One of the more significant changes concerning the so-called ‘holding company regime’ is the increase in the exemption from withholding tax on dividend payments from 95% to 100%. In addition, the definition of a holding company has also been amended (including the extension of the definition to include a simple joint stock company) and a subsidiary.

The period required for the exemption of holding shares has been extended from one year to two years.
The changes in this case will come into effect on 1st January, 2023.

Transfer pricing

One of the most significant changes to transfer pricing is the elimination of the provisions on the obligation to document indirect haven transactions.

In addition, the thresholds for direct haven transactions have been raised – PLN 2,500,000 – for a financial transaction; PLN 500,000 – for a transaction other than a financial transaction.

Controlled transactions and transactions other than controlled transactions, with an entity having its place of residence, registered office or management in a territory or in a country practising harmful tax competition – applicable to transactions commenced and not completed before 1 January 2021, with respect to that part of such transactions which are carried out in a tax year commencing after 31st December, 2020, or commenced after 31st December, 2020.

Controlled transactions and transactions, other than controlled transactions, with a foreign permanent establishment resident, established or managed in a territory or country practising harmful tax competition – applicable to transactions commenced and not completed before 1st January, 2023, in respect of that part of such transactions which are carried out in a tax year commencing after 31st December, 2022, or commenced after 31st December, 2022.

Withholding tax

With effect from 26th October, 2022, the obligation to file follow-up WH-OSC payers’ statements has been abolished, with the effect of applying the extended deadlines of the statements to receivables paid in 2022. The first WH-OSC statement filed by a payer will allow the payer not to apply the provision of section 26(2e) of the CIT Act until the last day of the tax year in which the statement is filed. The follow-up WH-OSC statement will only have to be filed by the last day of the month following the end of the tax year.

Estonian CIT

As of 26 October 2022, the deadline for filing the CIT-8E return and paying the lump sum due on the value of the distributed net profit income is the end of the third month of the tax year following the year in which this disposition was made (Articles 28r(3) and 28t(1)(2) of the CIT Act).

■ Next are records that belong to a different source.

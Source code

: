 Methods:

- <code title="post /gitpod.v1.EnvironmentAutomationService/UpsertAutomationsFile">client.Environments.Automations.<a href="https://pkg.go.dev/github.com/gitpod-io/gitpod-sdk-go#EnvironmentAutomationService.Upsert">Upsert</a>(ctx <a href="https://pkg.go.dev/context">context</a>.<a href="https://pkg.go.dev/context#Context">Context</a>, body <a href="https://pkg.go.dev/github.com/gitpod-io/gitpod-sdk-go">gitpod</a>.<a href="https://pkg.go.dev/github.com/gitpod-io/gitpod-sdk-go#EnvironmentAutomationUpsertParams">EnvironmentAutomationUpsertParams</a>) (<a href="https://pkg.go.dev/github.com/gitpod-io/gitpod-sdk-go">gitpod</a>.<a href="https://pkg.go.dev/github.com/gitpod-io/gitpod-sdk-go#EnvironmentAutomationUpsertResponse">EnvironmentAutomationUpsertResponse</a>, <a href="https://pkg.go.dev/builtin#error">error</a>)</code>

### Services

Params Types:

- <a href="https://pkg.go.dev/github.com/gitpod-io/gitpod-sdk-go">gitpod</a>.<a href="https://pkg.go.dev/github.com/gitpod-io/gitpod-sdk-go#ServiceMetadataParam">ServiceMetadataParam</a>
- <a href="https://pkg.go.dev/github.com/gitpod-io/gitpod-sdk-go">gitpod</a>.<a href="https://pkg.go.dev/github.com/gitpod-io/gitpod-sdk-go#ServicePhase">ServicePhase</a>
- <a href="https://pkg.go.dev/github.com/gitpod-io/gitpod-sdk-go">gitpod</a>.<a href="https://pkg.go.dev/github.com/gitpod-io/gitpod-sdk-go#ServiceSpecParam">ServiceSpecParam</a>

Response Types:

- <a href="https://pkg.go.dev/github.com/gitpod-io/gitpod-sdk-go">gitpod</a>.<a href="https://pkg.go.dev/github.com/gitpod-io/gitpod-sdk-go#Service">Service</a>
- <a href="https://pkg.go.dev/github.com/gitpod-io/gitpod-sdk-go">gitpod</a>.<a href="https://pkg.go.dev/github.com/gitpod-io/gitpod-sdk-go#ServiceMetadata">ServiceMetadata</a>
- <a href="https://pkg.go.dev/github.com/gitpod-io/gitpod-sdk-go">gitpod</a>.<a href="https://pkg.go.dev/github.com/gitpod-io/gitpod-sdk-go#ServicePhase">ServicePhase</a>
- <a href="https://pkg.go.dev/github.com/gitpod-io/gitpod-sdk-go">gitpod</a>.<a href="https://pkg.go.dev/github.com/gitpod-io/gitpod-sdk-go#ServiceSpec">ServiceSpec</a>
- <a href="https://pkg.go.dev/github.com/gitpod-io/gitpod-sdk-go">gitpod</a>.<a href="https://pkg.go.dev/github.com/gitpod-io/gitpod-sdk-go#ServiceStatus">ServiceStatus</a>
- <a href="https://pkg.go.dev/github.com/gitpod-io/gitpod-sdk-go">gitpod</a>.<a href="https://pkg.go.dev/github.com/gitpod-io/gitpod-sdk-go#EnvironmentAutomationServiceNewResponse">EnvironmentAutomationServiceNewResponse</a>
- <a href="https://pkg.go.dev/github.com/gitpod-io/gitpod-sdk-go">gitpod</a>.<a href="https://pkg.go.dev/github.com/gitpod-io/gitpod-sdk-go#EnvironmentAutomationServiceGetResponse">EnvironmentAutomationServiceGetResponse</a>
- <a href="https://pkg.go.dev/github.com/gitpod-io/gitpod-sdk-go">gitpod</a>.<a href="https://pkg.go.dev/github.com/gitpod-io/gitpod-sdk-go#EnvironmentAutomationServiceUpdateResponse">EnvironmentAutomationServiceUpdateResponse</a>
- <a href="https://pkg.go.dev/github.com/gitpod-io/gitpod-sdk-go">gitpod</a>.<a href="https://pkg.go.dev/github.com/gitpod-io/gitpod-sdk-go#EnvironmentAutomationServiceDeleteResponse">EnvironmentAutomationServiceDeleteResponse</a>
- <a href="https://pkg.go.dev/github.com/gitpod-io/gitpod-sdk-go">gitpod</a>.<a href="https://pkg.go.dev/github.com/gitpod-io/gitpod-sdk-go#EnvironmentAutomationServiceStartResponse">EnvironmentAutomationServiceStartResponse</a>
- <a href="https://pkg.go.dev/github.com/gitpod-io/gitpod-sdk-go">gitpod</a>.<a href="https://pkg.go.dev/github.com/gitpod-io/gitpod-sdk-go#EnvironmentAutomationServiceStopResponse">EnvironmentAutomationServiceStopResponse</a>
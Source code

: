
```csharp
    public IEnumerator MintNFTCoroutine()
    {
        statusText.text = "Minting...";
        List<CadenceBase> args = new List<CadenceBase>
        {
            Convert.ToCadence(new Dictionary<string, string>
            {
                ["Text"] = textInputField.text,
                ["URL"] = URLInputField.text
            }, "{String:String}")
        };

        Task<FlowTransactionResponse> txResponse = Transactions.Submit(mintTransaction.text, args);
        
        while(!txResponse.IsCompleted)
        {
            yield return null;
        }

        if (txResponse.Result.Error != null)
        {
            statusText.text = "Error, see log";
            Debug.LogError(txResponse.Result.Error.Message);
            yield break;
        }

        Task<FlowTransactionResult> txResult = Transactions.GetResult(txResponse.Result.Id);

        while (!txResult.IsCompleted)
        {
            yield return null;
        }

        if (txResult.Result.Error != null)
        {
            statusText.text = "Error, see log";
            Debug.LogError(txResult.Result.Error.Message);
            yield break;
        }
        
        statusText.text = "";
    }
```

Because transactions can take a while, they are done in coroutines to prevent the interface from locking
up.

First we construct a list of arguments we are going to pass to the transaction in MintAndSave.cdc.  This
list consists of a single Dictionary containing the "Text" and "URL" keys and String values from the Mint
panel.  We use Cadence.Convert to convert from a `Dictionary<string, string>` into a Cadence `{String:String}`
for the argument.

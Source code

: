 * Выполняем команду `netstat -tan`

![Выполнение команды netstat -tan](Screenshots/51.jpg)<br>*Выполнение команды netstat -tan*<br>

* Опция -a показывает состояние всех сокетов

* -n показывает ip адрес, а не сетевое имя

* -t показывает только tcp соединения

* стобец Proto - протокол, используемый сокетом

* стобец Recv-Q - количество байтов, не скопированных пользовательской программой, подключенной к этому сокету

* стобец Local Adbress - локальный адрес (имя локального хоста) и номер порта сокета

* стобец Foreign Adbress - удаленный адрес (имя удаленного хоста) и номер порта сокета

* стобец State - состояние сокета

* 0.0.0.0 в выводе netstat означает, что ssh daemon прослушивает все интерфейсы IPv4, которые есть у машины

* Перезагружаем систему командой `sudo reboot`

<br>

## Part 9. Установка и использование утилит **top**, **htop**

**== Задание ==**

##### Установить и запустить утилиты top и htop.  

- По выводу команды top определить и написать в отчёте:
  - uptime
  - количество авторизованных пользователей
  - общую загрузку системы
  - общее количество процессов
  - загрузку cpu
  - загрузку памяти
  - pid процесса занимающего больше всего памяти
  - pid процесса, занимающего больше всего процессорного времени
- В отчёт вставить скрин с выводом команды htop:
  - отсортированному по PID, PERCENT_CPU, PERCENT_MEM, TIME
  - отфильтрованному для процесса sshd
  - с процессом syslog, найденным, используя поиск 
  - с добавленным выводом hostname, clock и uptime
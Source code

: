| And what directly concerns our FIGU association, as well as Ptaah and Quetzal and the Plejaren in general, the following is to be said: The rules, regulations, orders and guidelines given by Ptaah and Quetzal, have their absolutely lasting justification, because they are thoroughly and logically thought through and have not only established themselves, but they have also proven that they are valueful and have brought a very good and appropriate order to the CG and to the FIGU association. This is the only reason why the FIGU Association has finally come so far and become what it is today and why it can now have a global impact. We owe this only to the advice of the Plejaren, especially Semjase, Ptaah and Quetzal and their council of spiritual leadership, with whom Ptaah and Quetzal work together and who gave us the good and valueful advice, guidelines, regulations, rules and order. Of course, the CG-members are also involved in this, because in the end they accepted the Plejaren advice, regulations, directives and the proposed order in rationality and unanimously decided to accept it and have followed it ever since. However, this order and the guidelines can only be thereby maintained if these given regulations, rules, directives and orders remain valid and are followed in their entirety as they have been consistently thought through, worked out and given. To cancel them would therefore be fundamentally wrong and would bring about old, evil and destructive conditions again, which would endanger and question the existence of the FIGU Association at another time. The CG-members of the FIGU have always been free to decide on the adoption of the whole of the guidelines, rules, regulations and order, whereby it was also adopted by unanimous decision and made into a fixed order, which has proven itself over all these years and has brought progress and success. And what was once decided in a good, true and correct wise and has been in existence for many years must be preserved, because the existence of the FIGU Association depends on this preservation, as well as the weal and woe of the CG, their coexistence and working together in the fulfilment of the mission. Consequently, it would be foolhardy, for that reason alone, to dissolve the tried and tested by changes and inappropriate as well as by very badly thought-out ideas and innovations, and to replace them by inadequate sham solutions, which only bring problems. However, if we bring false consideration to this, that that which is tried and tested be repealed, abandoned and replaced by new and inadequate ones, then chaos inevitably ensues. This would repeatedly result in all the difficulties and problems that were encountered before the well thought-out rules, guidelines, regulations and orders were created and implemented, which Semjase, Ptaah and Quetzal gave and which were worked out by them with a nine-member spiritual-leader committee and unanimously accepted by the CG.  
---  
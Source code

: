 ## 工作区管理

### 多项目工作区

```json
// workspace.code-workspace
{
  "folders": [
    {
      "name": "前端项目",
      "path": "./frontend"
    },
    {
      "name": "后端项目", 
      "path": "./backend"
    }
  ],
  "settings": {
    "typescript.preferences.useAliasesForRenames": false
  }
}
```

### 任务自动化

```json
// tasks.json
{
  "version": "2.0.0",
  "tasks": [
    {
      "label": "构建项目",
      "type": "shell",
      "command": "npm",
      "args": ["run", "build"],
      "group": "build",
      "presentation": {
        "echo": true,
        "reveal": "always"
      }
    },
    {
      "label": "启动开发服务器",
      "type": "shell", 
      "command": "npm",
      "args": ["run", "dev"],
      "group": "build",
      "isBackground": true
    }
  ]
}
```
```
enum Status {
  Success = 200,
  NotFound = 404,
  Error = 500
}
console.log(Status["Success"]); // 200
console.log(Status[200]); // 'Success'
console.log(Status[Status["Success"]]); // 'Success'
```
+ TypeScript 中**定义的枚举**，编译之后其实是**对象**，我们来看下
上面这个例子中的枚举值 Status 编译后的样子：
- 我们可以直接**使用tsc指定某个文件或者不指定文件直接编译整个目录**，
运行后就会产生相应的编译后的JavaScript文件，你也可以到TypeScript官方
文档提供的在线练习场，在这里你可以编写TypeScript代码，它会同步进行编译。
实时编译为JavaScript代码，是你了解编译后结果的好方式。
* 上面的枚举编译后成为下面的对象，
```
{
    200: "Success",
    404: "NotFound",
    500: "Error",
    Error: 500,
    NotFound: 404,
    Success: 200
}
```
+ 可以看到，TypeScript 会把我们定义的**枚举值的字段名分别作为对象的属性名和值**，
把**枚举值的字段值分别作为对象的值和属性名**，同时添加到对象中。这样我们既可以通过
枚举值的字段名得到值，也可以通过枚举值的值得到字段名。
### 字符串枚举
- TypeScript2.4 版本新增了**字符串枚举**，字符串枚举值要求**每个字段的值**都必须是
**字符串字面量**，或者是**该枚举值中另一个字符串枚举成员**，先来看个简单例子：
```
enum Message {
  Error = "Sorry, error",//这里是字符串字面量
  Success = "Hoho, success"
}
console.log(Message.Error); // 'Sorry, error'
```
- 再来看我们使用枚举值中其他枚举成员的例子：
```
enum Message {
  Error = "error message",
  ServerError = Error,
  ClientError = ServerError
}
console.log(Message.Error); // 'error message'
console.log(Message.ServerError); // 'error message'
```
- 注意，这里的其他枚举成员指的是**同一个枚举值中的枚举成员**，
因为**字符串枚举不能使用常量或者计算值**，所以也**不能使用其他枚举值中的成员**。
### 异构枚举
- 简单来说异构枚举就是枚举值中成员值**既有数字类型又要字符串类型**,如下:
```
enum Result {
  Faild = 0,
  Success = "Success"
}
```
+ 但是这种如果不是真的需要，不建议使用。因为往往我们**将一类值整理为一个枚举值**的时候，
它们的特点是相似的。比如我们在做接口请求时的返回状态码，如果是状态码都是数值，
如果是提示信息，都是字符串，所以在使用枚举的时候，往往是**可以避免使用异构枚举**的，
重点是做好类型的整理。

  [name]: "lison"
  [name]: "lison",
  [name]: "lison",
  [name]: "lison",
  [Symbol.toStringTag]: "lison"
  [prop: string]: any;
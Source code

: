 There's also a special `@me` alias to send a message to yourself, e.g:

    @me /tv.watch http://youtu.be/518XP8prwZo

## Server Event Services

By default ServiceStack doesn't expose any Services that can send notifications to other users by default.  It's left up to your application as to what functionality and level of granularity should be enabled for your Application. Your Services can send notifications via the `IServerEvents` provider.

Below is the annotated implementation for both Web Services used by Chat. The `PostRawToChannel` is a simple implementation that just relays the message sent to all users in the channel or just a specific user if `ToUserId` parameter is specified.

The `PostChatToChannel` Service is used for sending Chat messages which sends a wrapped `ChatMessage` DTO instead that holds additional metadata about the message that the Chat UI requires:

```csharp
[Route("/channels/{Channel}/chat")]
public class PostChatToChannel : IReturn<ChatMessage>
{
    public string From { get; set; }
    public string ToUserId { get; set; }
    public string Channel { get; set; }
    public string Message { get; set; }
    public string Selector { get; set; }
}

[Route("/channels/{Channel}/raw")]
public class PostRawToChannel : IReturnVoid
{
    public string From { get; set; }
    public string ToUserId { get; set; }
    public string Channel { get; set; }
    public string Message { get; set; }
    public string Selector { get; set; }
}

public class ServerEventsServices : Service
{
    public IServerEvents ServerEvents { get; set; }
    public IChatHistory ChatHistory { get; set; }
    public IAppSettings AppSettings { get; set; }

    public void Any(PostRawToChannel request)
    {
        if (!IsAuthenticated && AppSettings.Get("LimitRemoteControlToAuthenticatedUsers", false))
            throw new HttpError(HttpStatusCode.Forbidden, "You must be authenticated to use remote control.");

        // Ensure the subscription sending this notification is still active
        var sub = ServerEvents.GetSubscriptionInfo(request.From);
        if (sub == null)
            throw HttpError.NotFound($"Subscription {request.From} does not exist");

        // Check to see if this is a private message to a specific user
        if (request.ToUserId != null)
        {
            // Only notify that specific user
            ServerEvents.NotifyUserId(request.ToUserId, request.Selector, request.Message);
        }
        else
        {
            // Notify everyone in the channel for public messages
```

Among other things, changes have also been introduced with regard to the determination of income from non-business expenses in the case of the use of assets (e.g. personal cars) for business purposes and other non-business purposes. The amending provisions are rather of a clarifying nature.

Foreign controlled entities (CFCs)

With regard to the provisions on foreign controlled entities (CFCs), from 1st January, 2023, a provision is introduced stating that in determining the income of a CFC, the income and expenses attributed to it in accordance with Article 5 of the CIT Act are also taken into account, and that the reliefs and exemptions under the CIT Act, with the exception of those set out in Article 24a of the CIT Act, do not apply.

In addition, it was indicated how to determine the premise of high profitability – if, before the end of the tax year, an entity has disposed of assets corresponding to at least 25% of the carrying amount of all assets determined as at the last day of the previous tax year, the carrying amount of the disposed assets is determined as at the day preceding the date of their disposal and is included in the value referred to in Art. 24a(3)(5)(b) of the CIT Act, in the proportion in which the number of days in which those assets were owned by the entity in the tax year remains to the total number of days in that year (art. 24a(3f)).

Bad debt relief

From 1st January, 2023, there will be no obligation to show the bad debt relief in the tax return (CIT-WZ or CIT/WZG attachments).

Tax on income from buildings (minimum)

From 1st January, 2023, a simplification of the procedure for the refund of tax on income from buildings will apply – no obligation to issue a decision on the refund of tax in the absence of doubts about the application submitted.